In der Zusammenschau des klinischen Untersuchungsbefunds sowie der radiologischen Bildgebung konnte die Diagnose einer Glenoidfraktur Typ III nach Ideberg [3] gestellt werden. Aufgrund des gleichzeitigen Auftretens einer nichtdislozierten, lateralen Klavikulafraktur ist zudem die Diagnose einer doppelten Unterbrechung des „superior shoulder suspensory complex“ (SSSC; [2]) zu stellen. Weitere Begleitverletzungen stellten eine ipsilaterale Rippenserienfraktur der 4. bis 8. Rippe mit konsekutivem Pneumothorax sowie eine Ablösung des anterosuperioren Labrums (SLAP-Läsion) Typ II nach Snyder [9] dar.

Therapie und Verlauf

Präoperativer Verlauf

Am Unfalltag erfolgte die komplikationslose Anlage einer Thoraxdrainage und nachfolgend die stationäre Aufnahme zur Überwachung, Analgetika- und Atemtherapie. Nach 4 Tagen konnte die Thoraxdrainage bei adäquater Sauerstoffsättigung unter Raumluft entfernt werden.

Operative Versorgung

Sechs Tage nach dem Unfall erfolgte die operative Versorgung der Glenoidfraktur in Beach-chair-Lagerung mittels der von Wafaisade et al. beschriebenen, arthroskopischen Technik [10]. Nach Anlage des dorsalen Portals und Einbringen des Arthroskops zeigte sich neben der transversen Glenoidfraktur (Abb. 2a) eine SLAP-Läsion Typ II nach Snyder [9]. Die Sehnen der Rotatorenmanschette sowie das übrige Labrum erschienen intakt. Daraufhin erfolgte, nach Anlage eines anterioren Portals durch das Rotatorenintervall und einem Portal über dem kaudalen Sulcus bicipitalis, die Tenotomie mit anschließender suprapektoraler Tenodese der langen Bizepssehne mittels eines Fadenankers in der Technik nach Lafosse ([5]; LUPINE Loop, Fa. Depuy Mitek, Raynham, MA, USA).

Abb. 2
figure 2

Arthroskopische Aufnahmen der rechten Schulter durch das anterolaterale Portal. a Darstellung des horizontalen Frakturspalts des Glenoids. b Befund nach Frakturreposition mittels Spanier-Zange am Korakoid. c Befund nach Schraubenfixation zeigt eine stufenlose Reposition mit regelrechter Schraubenlage

Zur Durchführung der Frakturreposition und Fixation wurde ein ausgiebiges Intervall-Release mit Darstellung des Korakoids, subakromiale Bursektomie und Durchtrennung des korakoakromialen Bands durchgeführt. Nach Wechsel des Arthroskops in das anterolaterale Portal wurde das Korakoid mit einer Spanier-Zange gegriffen (Abb. 3a) und die Fraktur Joystick-artig unter Sicht reponiert (Abb. 1b). Über ein hohes anteromediales Portal ventral der Klavikula wurde anschließend unter Sicht ein K‑Draht in der 12:30-Uhr-Position des Glenoids durch beide Frakturfragmente platziert (Abb. 3a, b). Nachfolgend wurde eine 42 mm lange, kanülierte Zugschraube (ASNIS 4,0 mm, Fa. Stryker, Kalamazoo, MI, USA) eingebracht. Dabei konnte eine stufenlose Reposition mit regelrechter Schraubenlage dokumentiert werden (Abb. 2c).

Abb. 3
figure 3

Intraoperative Bildwandleraufnahmen (a.-p.) bei eingebrachtem Arthroskop und Spanier-Zange zur Kontrolle der Frakturreposition und der K‑Draht-Position (a) sowie der Lage der kanülierten Zugschraube (b)
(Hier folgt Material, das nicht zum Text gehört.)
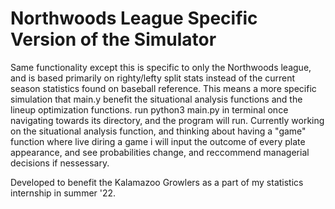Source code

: # Northwoods League Specific Version of the Simulator

Same functionality except this is specific to only the Northwoods league, and is based primarily on righty/lefty split stats instead
of the current season statistics found on baseball reference. This means a more specific simulation that main.y benefit the situational
analysis functions and the lineup optimization functions. run python3 main.py in terminal once navigating towards its directory, and the
program will run. Currently working on the situational analysis function, and thinking about having a "game" function where live diring a 
game i will input the outcome of every plate appearance, and see probabilities change, and reccommend managerial decisions if nessessary.

Developed to benefit the Kalamazoo Growlers as a part of my statistics internship in summer '22.

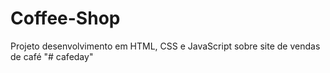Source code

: # Coffee-Shop
Projeto desenvolvimento em HTML, CSS e JavaScript sobre site de vendas de café 
"# cafeday" 
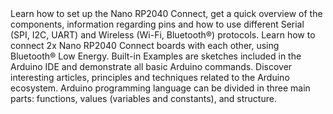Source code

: <EssentialsColumn title="Tutorials for Nano RP2040 Connect">
<EssentialElement title="Nano RP2040 Connect technical reference" type="tutorial" link="/tutorials/nano-rp2040-connect/rp2040-01-technical-reference">
    Learn how to set up the Nano RP2040 Connect, get a quick overview of the components, information regarding pins and how to use different Serial (SPI, I2C, UART) and Wireless (Wi-Fi, Bluetooth®) protocols.
  </EssentialElement>

<EssentialElement title="Bluetooth® LE device to device with Nano RP2040 Connect" type="tutorial" link="/tutorials/nano-rp2040-connect/rp2040-ble-device-to-device">
    Learn how to connect 2x Nano RP2040 Connect boards with each other, using Bluetooth® Low Energy.
  </EssentialElement>
</EssentialsColumn>

<EssentialsColumn title="Arduino Basics">
  <EssentialElement title="Built-in Examples" type="tutorial" link="/built-in-examples/">
    Built-in Examples are sketches included in the Arduino IDE and demonstrate all basic Arduino commands. 
  </EssentialElement>
  <EssentialElement title="Learn" type="resource" link="/learn">
    Discover interesting articles, principles and techniques related to the Arduino ecosystem.
  </EssentialElement>
  <EssentialElement title="Language References" type="resource" link="https://www.arduino.cc/reference/en/">
  Arduino programming language can be divided in three main parts: functions, values (variables and constants), and structure.
  </EssentialElement>
</EssentialsColumn>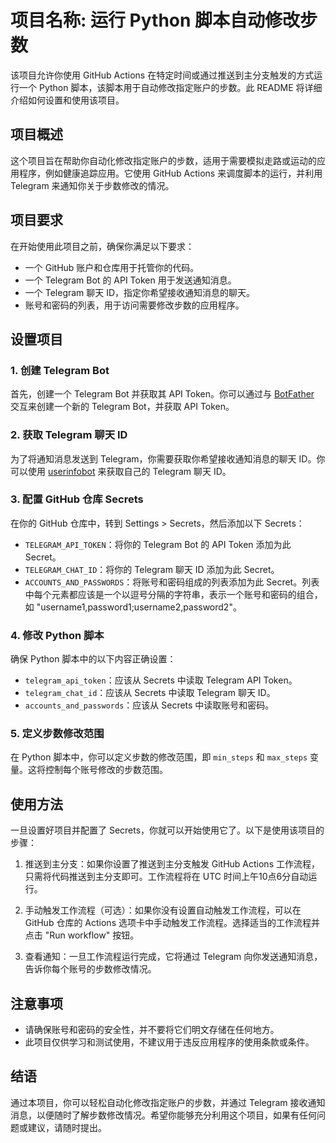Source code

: # 项目名称: 运行 Python 脚本自动修改步数

该项目允许你使用 GitHub Actions 在特定时间或通过推送到主分支触发的方式运行一个 Python 脚本，该脚本用于自动修改指定账户的步数。此 README 将详细介绍如何设置和使用该项目。

## 项目概述

这个项目旨在帮助你自动化修改指定账户的步数，适用于需要模拟走路或运动的应用程序，例如健康追踪应用。它使用 GitHub Actions 来调度脚本的运行，并利用 Telegram 来通知你关于步数修改的情况。

## 项目要求

在开始使用此项目之前，确保你满足以下要求：

- 一个 GitHub 账户和仓库用于托管你的代码。
- 一个 Telegram Bot 的 API Token 用于发送通知消息。
- 一个 Telegram 聊天 ID，指定你希望接收通知消息的聊天。
- 账号和密码的列表，用于访问需要修改步数的应用程序。

## 设置项目

### 1. 创建 Telegram Bot

首先，创建一个 Telegram Bot 并获取其 API Token。你可以通过与 [BotFather](https://core.telegram.org/bots#botfather) 交互来创建一个新的 Telegram Bot，并获取 API Token。

### 2. 获取 Telegram 聊天 ID

为了将通知消息发送到 Telegram，你需要获取你希望接收通知消息的聊天 ID。你可以使用 [userinfobot](https://core.telegram.org/bots#usernames-and-telegram-ids) 来获取自己的 Telegram 聊天 ID。

### 3. 配置 GitHub 仓库 Secrets

在你的 GitHub 仓库中，转到 Settings > Secrets，然后添加以下 Secrets：

- `TELEGRAM_API_TOKEN`：将你的 Telegram Bot 的 API Token 添加为此 Secret。
- `TELEGRAM_CHAT_ID`：将你的 Telegram 聊天 ID 添加为此 Secret。
- `ACCOUNTS_AND_PASSWORDS`：将账号和密码组成的列表添加为此 Secret。列表中每个元素都应该是一个以逗号分隔的字符串，表示一个账号和密码的组合，如 "username1,password1;username2,password2"。

### 4. 修改 Python 脚本

确保 Python 脚本中的以下内容正确设置：

- `telegram_api_token`：应该从 Secrets 中读取 Telegram API Token。
- `telegram_chat_id`：应该从 Secrets 中读取 Telegram 聊天 ID。
- `accounts_and_passwords`：应该从 Secrets 中读取账号和密码。

### 5. 定义步数修改范围

在 Python 脚本中，你可以定义步数的修改范围，即 `min_steps` 和 `max_steps` 变量。这将控制每个账号修改的步数范围。

## 使用方法

一旦设置好项目并配置了 Secrets，你就可以开始使用它了。以下是使用该项目的步骤：

1. 推送到主分支：如果你设置了推送到主分支触发 GitHub Actions 工作流程，只需将代码推送到主分支即可。工作流程将在 UTC 时间上午10点6分自动运行。

2. 手动触发工作流程（可选）：如果你没有设置自动触发工作流程，可以在 GitHub 仓库的 Actions 选项卡中手动触发工作流程。选择适当的工作流程并点击 "Run workflow" 按钮。

3. 查看通知：一旦工作流程运行完成，它将通过 Telegram 向你发送通知消息，告诉你每个账号的步数修改情况。

## 注意事项

- 请确保账号和密码的安全性，并不要将它们明文存储在任何地方。
- 此项目仅供学习和测试使用，不建议用于违反应用程序的使用条款或条件。

## 结语

通过本项目，你可以轻松自动化修改指定账户的步数，并通过 Telegram 接收通知消息，以便随时了解步数修改情况。希望你能够充分利用这个项目，如果有任何问题或建议，请随时提出。
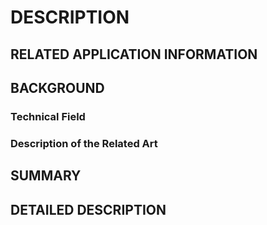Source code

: # DESCRIPTION

## RELATED APPLICATION INFORMATION

## BACKGROUND

### Technical Field

### Description of the Related Art

## SUMMARY

## DETAILED DESCRIPTION

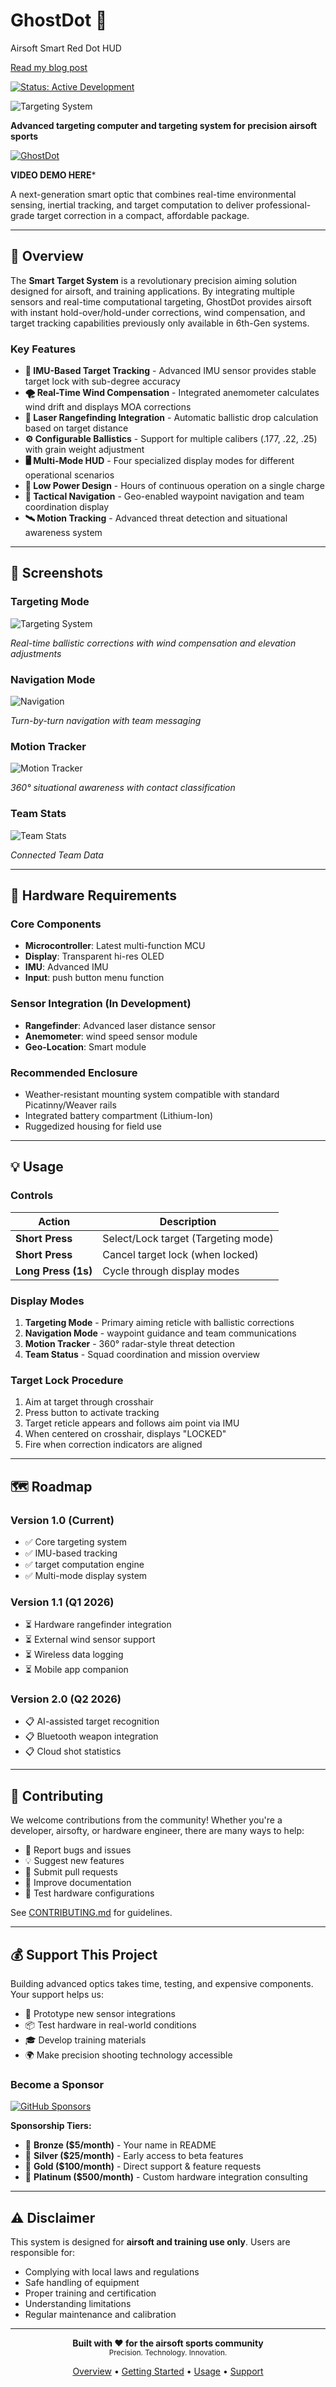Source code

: # GhostDot 🎯
Airsoft Smart Red Dot HUD

<a href="https://dalybulge.blogspot.com/2025/10/smart-scope.html" target="_blank" rel="noopener noreferrer">
  Read my blog post
</a>



[![Status: Active Development](https://img.shields.io/badge/Status-Active%20Development-green.svg)]()

![Targeting System](https://github.com/benb0jangles/GhostDot/blob/main/img/export%20(8).gif) 

**Advanced targeting computer and targeting system for precision airsoft sports**

[![GhostDot](https://markdown-videos-api.jorgenkh.no/url?url=https%3A%2F%2Fwww.youtube.com%2Fshorts%2FYZAu6HywTmE)](https://www.youtube.com/shorts/YZAu6HywTmE)

**VIDEO DEMO HERE***


A next-generation smart optic that combines real-time environmental sensing, inertial tracking, and target computation to deliver professional-grade target correction in a compact, affordable package.

---

## 🌟 Overview

The **Smart Target System** is a revolutionary precision aiming solution designed for airsoft, and training applications. By integrating multiple sensors and real-time computational targeting, GhostDot provides airsoft with instant hold-over/hold-under corrections, wind compensation, and target tracking capabilities previously only available in 6th-Gen systems.

### Key Features

- **🎯 IMU-Based Target Tracking** - Advanced IMU sensor provides stable target lock with sub-degree accuracy
- **🌪️ Real-Time Wind Compensation** - Integrated anemometer calculates wind drift and displays MOA corrections
- **📏 Laser Rangefinding Integration** - Automatic ballistic drop calculation based on target distance
- **⚙️ Configurable Ballistics** - Support for multiple calibers (.177, .22, .25) with grain weight adjustment
- **🖥️ Multi-Mode HUD** - Four specialized display modes for different operational scenarios
- **🔋 Low Power Design** - Hours of continuous operation on a single charge
- **📡 Tactical Navigation** - Geo-enabled waypoint navigation and team coordination display
- **🛰️ Motion Tracking** - Advanced threat detection and situational awareness system

---

## 📸 Screenshots

### Targeting Mode
![Targeting System](https://github.com/benb0jangles/GhostDot/blob/main/img/gif%20target.gif)

*Real-time ballistic corrections with wind compensation and elevation adjustments*

### Navigation Mode
![Navigation](https://github.com/benb0jangles/GhostDot/blob/main/img/gif%20nav.gif)

*Turn-by-turn navigation with team messaging*

### Motion Tracker
![Motion Tracker](https://github.com/benb0jangles/GhostDot/blob/main/img/gif%20tracker.gif)

*360° situational awareness with contact classification*

### Team Stats
![Team Stats](https://github.com/benb0jangles/GhostDot/blob/main/img/gif%20team.gif)

*Connected Team Data*

---

## 🔧 Hardware Requirements

### Core Components
- **Microcontroller**: Latest multi-function MCU
- **Display**: Transparent hi-res OLED
- **IMU**: Advanced IMU
- **Input**: push button menu function

### Sensor Integration (In Development)
- **Rangefinder**: Advanced laser distance sensor
- **Anemometer**: wind speed sensor module
- **Geo-Location**: Smart module

### Recommended Enclosure
- Weather-resistant mounting system compatible with standard Picatinny/Weaver rails
- Integrated battery compartment (Lithium-Ion)
- Ruggedized housing for field use

---

## 💡 Usage

### Controls

| Action | Description |
|--------|-------------|
| **Short Press** | Select/Lock target (Targeting mode) |
| **Short Press** | Cancel target lock (when locked) |
| **Long Press (1s)** | Cycle through display modes |

### Display Modes

1. **Targeting Mode** - Primary aiming reticle with ballistic corrections
2. **Navigation Mode** - waypoint guidance and team communications
3. **Motion Tracker** - 360° radar-style threat detection
4. **Team Status** - Squad coordination and mission overview

### Target Lock Procedure

1. Aim at target through crosshair
2. Press button to activate tracking
3. Target reticle appears and follows aim point via IMU
4. When centered on crosshair, displays "LOCKED"
5. Fire when correction indicators are aligned

---

## 🗺️ Roadmap

### Version 1.0 (Current)
- ✅ Core targeting system
- ✅ IMU-based tracking
- ✅ target computation engine
- ✅ Multi-mode display system

### Version 1.1 (Q1 2026)
- ⏳ Hardware rangefinder integration
- ⏳ External wind sensor support
- ⏳ Wireless data logging
- ⏳ Mobile app companion

### Version 2.0 (Q2 2026)
- 📋 AI-assisted target recognition
- 📋 Bluetooth weapon integration
- 📋 Cloud shot statistics

---

## 🤝 Contributing

We welcome contributions from the community! Whether you're a developer, airsofty, or hardware engineer, there are many ways to help:

- 🐛 Report bugs and issues
- 💡 Suggest new features
- 🔧 Submit pull requests
- 📖 Improve documentation
- 🧪 Test hardware configurations

See [CONTRIBUTING.md](CONTRIBUTING.md) for guidelines.

---

## 💰 Support This Project

Building advanced optics takes time, testing, and expensive components. Your support helps us:

- 🔬 Prototype new sensor integrations
- 📦 Test hardware in real-world conditions
- 🎓 Develop training materials
- 🌍 Make precision shooting technology accessible

### Become a Sponsor

[![GitHub Sponsors](https://img.shields.io/badge/Sponsor-❤️-red.svg)](https://github.com/sponsors/benb0jangles)

**Sponsorship Tiers:**
- 🥉 **Bronze ($5/month)** - Your name in README
- 🥈 **Silver ($25/month)** - Early access to beta features
- 🥇 **Gold ($100/month)** - Direct support & feature requests
- 💎 **Platinum ($500/month)** - Custom hardware integration consulting

---

## ⚠️ Disclaimer

This system is designed for **airsoft and training use only**. Users are responsible for:
- Complying with local laws and regulations
- Safe handling of equipment
- Proper training and certification
- Understanding limitations
- Regular maintenance and calibration

---

<p align="center">
  <strong>Built with ❤️ for the airsoft sports community</strong><br>
  <sub>Precision. Technology. Innovation.</sub>
</p>

<p align="center">
  <a href="#-overview">Overview</a> •
  <a href="#-getting-started">Getting Started</a> •
  <a href="#-usage">Usage</a> •
  <a href="#-support-this-project">Support</a>
</p>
Auf eine Osteosynthese der Klavikulafraktur wurde bei vorheriger Absprache mit dem Patienten und intraoperativer Intaktheit der korakoklavikulären Bänder verzichtet und eine konservative Therapie mit Immobilisierung durchgeführt.

Postoperativer Verlauf und Kontrolle

Zwei Tage nach der Operation konnte der Patient entlassen werden. Die postoperative Therapie beinhaltete Physiotherapie und die Immobilisierung der Schulter für 6 Wochen mittels Schulterorthese in Innenrotation. Passive Bewegungen waren für 3 Wochen bis 30° Flexion und Abduktion, im Anschluss für weitere 3 Wochen bis 80° Flexion und 60° Abduktion erlaubt. Nach 6 Wochen konnte mit der aktiven Mobilisierung im vollen Bewegungsumfang und der schmerzadaptierten Aufbelastung begonnen werden.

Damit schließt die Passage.